**SUPPLIED DATA**.
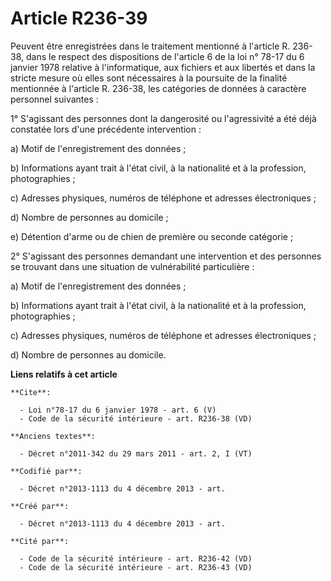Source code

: # Article R236-39

Peuvent être enregistrées dans le traitement mentionné à l'article R. 236-38, dans le respect des dispositions de l'article 6
de la loi n° 78-17 du 6 janvier 1978 relative à l'informatique, aux fichiers et aux libertés et dans la stricte mesure où
elles sont nécessaires à la poursuite de la finalité mentionnée à l'article R. 236-38, les catégories de données à caractère
personnel suivantes : 

1° S'agissant des personnes dont la dangerosité ou l'agressivité a été déjà constatée lors d'une précédente intervention : 

a) Motif de l'enregistrement des données ; 

b) Informations ayant trait à l'état civil, à la nationalité et à la profession, photographies ; 

c) Adresses physiques, numéros de téléphone et adresses électroniques ; 

d) Nombre de personnes au domicile ; 

e) Détention d'arme ou de chien de première ou seconde catégorie ; 

2° S'agissant des personnes demandant une intervention et des personnes se trouvant dans une situation de vulnérabilité
particulière : 

a) Motif de l'enregistrement des données ; 

b) Informations ayant trait à l'état civil, à la nationalité et à la profession, photographies ; 

c) Adresses physiques, numéros de téléphone et adresses électroniques ; 

d) Nombre de personnes au domicile.

**Liens relatifs à cet article**

	**Cite**:

	  - Loi n°78-17 du 6 janvier 1978 - art. 6 (V)
	  - Code de la sécurité intérieure - art. R236-38 (VD)

	**Anciens textes**:

	  - Décret n°2011-342 du 29 mars 2011 - art. 2, I (VT)

	**Codifié par**:

	  - Décret n°2013-1113 du 4 décembre 2013 - art.

	**Créé par**:

	  - Décret n°2013-1113 du 4 décembre 2013 - art.

	**Cité par**:

	  - Code de la sécurité intérieure - art. R236-42 (VD)
	  - Code de la sécurité intérieure - art. R236-43 (VD)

**ACTION ITEM**. A single number is the answer here: how many lines above carry the string "dans"?

**RESULT OF THE EXERCISE**. 3